Saved entries:
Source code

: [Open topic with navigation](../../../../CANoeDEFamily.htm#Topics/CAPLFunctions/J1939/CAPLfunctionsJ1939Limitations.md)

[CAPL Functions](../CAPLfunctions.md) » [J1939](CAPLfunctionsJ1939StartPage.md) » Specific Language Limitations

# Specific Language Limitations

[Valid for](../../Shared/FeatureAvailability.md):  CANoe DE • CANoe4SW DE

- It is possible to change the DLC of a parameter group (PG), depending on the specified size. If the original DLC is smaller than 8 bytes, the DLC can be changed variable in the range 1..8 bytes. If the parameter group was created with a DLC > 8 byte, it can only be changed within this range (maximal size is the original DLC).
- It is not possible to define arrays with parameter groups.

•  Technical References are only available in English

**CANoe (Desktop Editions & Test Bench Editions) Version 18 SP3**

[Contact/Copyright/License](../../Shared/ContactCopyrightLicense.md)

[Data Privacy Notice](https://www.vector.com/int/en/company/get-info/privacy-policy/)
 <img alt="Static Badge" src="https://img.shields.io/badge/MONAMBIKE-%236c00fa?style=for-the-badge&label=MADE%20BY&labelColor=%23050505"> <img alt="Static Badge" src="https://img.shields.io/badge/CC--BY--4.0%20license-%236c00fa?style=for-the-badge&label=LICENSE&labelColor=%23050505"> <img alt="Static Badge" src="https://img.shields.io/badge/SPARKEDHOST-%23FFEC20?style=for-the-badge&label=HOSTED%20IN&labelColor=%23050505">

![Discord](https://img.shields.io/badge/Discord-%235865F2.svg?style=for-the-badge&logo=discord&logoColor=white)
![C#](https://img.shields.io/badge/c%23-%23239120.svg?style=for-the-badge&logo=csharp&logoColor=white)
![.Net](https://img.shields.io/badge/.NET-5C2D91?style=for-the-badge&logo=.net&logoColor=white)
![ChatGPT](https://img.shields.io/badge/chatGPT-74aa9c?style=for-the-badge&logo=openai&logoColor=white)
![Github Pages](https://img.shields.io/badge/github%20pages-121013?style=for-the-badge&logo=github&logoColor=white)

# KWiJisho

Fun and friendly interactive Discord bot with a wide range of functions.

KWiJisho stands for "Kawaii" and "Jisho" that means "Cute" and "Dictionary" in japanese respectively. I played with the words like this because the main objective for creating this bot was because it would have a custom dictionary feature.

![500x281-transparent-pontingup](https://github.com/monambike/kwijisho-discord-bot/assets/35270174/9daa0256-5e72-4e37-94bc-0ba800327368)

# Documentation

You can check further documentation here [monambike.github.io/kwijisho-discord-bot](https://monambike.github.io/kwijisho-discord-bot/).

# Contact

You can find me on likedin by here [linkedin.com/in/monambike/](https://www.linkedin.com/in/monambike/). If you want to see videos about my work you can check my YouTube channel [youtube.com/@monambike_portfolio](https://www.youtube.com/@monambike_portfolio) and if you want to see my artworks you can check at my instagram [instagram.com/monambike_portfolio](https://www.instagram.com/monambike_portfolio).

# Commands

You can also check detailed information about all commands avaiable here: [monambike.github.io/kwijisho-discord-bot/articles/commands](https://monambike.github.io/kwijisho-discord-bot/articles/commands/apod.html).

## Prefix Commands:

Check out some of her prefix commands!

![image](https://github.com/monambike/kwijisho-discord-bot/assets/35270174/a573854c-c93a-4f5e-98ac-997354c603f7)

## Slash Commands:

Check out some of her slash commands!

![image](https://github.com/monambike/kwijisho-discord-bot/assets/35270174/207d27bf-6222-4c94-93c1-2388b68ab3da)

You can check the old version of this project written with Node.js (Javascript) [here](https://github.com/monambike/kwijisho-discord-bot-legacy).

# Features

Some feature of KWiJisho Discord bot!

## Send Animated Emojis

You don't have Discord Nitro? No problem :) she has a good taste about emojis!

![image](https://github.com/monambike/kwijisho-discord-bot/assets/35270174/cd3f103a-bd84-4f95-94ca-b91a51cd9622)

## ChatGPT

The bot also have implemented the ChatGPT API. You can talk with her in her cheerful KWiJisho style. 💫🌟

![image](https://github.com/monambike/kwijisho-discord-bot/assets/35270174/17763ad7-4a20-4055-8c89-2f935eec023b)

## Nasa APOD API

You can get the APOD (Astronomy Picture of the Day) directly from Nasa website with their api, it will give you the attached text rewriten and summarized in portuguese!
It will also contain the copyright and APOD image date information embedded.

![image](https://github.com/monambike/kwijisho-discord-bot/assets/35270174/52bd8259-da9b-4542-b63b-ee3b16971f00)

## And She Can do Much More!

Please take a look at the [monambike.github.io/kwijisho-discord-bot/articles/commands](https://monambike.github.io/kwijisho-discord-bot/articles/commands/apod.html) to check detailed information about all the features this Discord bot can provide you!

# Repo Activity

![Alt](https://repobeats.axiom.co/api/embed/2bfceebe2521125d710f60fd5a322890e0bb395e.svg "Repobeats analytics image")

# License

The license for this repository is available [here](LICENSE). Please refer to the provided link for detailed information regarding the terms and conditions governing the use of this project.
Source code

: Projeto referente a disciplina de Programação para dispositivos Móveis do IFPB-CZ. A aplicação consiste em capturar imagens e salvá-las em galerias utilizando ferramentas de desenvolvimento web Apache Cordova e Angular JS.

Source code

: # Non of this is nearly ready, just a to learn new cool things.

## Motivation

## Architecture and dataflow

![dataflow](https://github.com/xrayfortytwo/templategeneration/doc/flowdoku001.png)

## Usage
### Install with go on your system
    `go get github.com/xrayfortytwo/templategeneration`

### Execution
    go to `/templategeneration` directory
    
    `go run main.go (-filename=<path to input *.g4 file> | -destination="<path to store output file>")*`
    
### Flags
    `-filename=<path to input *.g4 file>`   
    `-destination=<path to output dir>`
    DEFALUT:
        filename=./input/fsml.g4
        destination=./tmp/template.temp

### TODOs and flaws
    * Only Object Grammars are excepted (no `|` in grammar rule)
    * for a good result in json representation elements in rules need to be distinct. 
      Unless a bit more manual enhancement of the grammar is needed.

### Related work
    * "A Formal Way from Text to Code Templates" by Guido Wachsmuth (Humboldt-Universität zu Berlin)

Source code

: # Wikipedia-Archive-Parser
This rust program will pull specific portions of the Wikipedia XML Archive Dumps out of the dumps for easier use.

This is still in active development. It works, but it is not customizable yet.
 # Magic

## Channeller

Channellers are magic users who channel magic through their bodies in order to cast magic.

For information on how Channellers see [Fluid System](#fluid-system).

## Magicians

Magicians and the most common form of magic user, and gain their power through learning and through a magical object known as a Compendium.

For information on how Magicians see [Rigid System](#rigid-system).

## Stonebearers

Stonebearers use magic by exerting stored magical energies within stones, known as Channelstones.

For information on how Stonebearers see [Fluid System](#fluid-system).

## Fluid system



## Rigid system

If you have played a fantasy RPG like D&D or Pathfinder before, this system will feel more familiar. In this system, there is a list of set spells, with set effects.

**Exercise prompt:**
The records above need to be transcribed in full. Keep every character unchanged.

**Solved exercise:**
Source code

: [Open topic with navigation](../../../../CANoeDEFamily.htm#Topics/CAPLFunctions/J1939/CAPLfunctionsJ1939Limitations.md)

[CAPL Functions](../CAPLfunctions.md) » [J1939](CAPLfunctionsJ1939StartPage.md) » Specific Language Limitations

# Specific Language Limitations

[Valid for](../../Shared/FeatureAvailability.md):  CANoe DE • CANoe4SW DE

- It is possible to change the DLC of a parameter group (PG), depending on the specified size. If the original DLC is smaller than 8 bytes, the DLC can be changed variable in the range 1..8 bytes. If the parameter group was created with a DLC > 8 byte, it can only be changed within this range (maximal size is the original DLC).
- It is not possible to define arrays with parameter groups.

•  Technical References are only available in English

**CANoe (Desktop Editions & Test Bench Editions) Version 18 SP3**

[Contact/Copyright/License](../../Shared/ContactCopyrightLicense.md)

[Data Privacy Notice](https://www.vector.com/int/en/company/get-info/privacy-policy/)
 <img alt="Static Badge" src="https://img.shields.io/badge/MONAMBIKE-%236c00fa?style=for-the-badge&label=MADE%20BY&labelColor=%23050505"> <img alt="Static Badge" src="https://img.shields.io/badge/CC--BY--4.0%20license-%236c00fa?style=for-the-badge&label=LICENSE&labelColor=%23050505"> <img alt="Static Badge" src="https://img.shields.io/badge/SPARKEDHOST-%23FFEC20?style=for-the-badge&label=HOSTED%20IN&labelColor=%23050505">

![Discord](https://img.shields.io/badge/Discord-%235865F2.svg?style=for-the-badge&logo=discord&logoColor=white)
![C#](https://img.shields.io/badge/c%23-%23239120.svg?style=for-the-badge&logo=csharp&logoColor=white)
![.Net](https://img.shields.io/badge/.NET-5C2D91?style=for-the-badge&logo=.net&logoColor=white)
![ChatGPT](https://img.shields.io/badge/chatGPT-74aa9c?style=for-the-badge&logo=openai&logoColor=white)
![Github Pages](https://img.shields.io/badge/github%20pages-121013?style=for-the-badge&logo=github&logoColor=white)

# KWiJisho

Fun and friendly interactive Discord bot with a wide range of functions.

KWiJisho stands for "Kawaii" and "Jisho" that means "Cute" and "Dictionary" in japanese respectively. I played with the words like this because the main objective for creating this bot was because it would have a custom dictionary feature.

![500x281-transparent-pontingup](https://github.com/monambike/kwijisho-discord-bot/assets/35270174/9daa0256-5e72-4e37-94bc-0ba800327368)

# Documentation

You can check further documentation here [monambike.github.io/kwijisho-discord-bot](https://monambike.github.io/kwijisho-discord-bot/).

# Contact

You can find me on likedin by here [linkedin.com/in/monambike/](https://www.linkedin.com/in/monambike/). If you want to see videos about my work you can check my YouTube channel [youtube.com/@monambike_portfolio](https://www.youtube.com/@monambike_portfolio) and if you want to see my artworks you can check at my instagram [instagram.com/monambike_portfolio](https://www.instagram.com/monambike_portfolio).

# Commands

You can also check detailed information about all commands avaiable here: [monambike.github.io/kwijisho-discord-bot/articles/commands](https://monambike.github.io/kwijisho-discord-bot/articles/commands/apod.html).

## Prefix Commands:

Check out some of her prefix commands!

![image](https://github.com/monambike/kwijisho-discord-bot/assets/35270174/a573854c-c93a-4f5e-98ac-997354c603f7)

## Slash Commands:

Check out some of her slash commands!

![image](https://github.com/monambike/kwijisho-discord-bot/assets/35270174/207d27bf-6222-4c94-93c1-2388b68ab3da)

You can check the old version of this project written with Node.js (Javascript) [here](https://github.com/monambike/kwijisho-discord-bot-legacy).

# Features

Some feature of KWiJisho Discord bot!

## Send Animated Emojis

You don't have Discord Nitro? No problem :) she has a good taste about emojis!

![image](https://github.com/monambike/kwijisho-discord-bot/assets/35270174/cd3f103a-bd84-4f95-94ca-b91a51cd9622)

## ChatGPT

The bot also have implemented the ChatGPT API. You can talk with her in her cheerful KWiJisho style. 💫🌟

![image](https://github.com/monambike/kwijisho-discord-bot/assets/35270174/17763ad7-4a20-4055-8c89-2f935eec023b)

## Nasa APOD API

You can get the APOD (Astronomy Picture of the Day) directly from Nasa website with their api, it will give you the attached text rewriten and summarized in portuguese!
It will also contain the copyright and APOD image date information embedded.

![image](https://github.com/monambike/kwijisho-discord-bot/assets/35270174/52bd8259-da9b-4542-b63b-ee3b16971f00)

## And She Can do Much More!

Please take a look at the [monambike.github.io/kwijisho-discord-bot/articles/commands](https://monambike.github.io/kwijisho-discord-bot/articles/commands/apod.html) to check detailed information about all the features this Discord bot can provide you!

# Repo Activity

![Alt](https://repobeats.axiom.co/api/embed/2bfceebe2521125d710f60fd5a322890e0bb395e.svg "Repobeats analytics image")

# License

The license for this repository is available [here](LICENSE). Please refer to the provided link for detailed information regarding the terms and conditions governing the use of this project.
Source code

: Projeto referente a disciplina de Programação para dispositivos Móveis do IFPB-CZ. A aplicação consiste em capturar imagens e salvá-las em galerias utilizando ferramentas de desenvolvimento web Apache Cordova e Angular JS.

Source code

: # Non of this is nearly ready, just a to learn new cool things.

## Motivation

## Architecture and dataflow

![dataflow](https://github.com/xrayfortytwo/templategeneration/doc/flowdoku001.png)

## Usage
### Install with go on your system
    `go get github.com/xrayfortytwo/templategeneration`

### Execution
    go to `/templategeneration` directory
    
    `go run main.go (-filename=<path to input *.g4 file> | -destination="<path to store output file>")*`
    
### Flags
    `-filename=<path to input *.g4 file>`   
    `-destination=<path to output dir>`
    DEFALUT:
        filename=./input/fsml.g4
        destination=./tmp/template.temp

### TODOs and flaws
    * Only Object Grammars are excepted (no `|` in grammar rule)
    * for a good result in json representation elements in rules need to be distinct. 
      Unless a bit more manual enhancement of the grammar is needed.

### Related work
    * "A Formal Way from Text to Code Templates" by Guido Wachsmuth (Humboldt-Universität zu Berlin)

Source code

: # Wikipedia-Archive-Parser
This rust program will pull specific portions of the Wikipedia XML Archive Dumps out of the dumps for easier use.

This is still in active development. It works, but it is not customizable yet.
 # Magic

## Channeller

Channellers are magic users who channel magic through their bodies in order to cast magic.

For information on how Channellers see [Fluid System](#fluid-system).

## Magicians

Magicians and the most common form of magic user, and gain their power through learning and through a magical object known as a Compendium.

For information on how Magicians see [Rigid System](#rigid-system).

## Stonebearers

Stonebearers use magic by exerting stored magical energies within stones, known as Channelstones.

For information on how Stonebearers see [Fluid System](#fluid-system).

## Fluid system



## Rigid system

If you have played a fantasy RPG like D&D or Pathfinder before, this system will feel more familiar. In this system, there is a list of set spells, with set effects.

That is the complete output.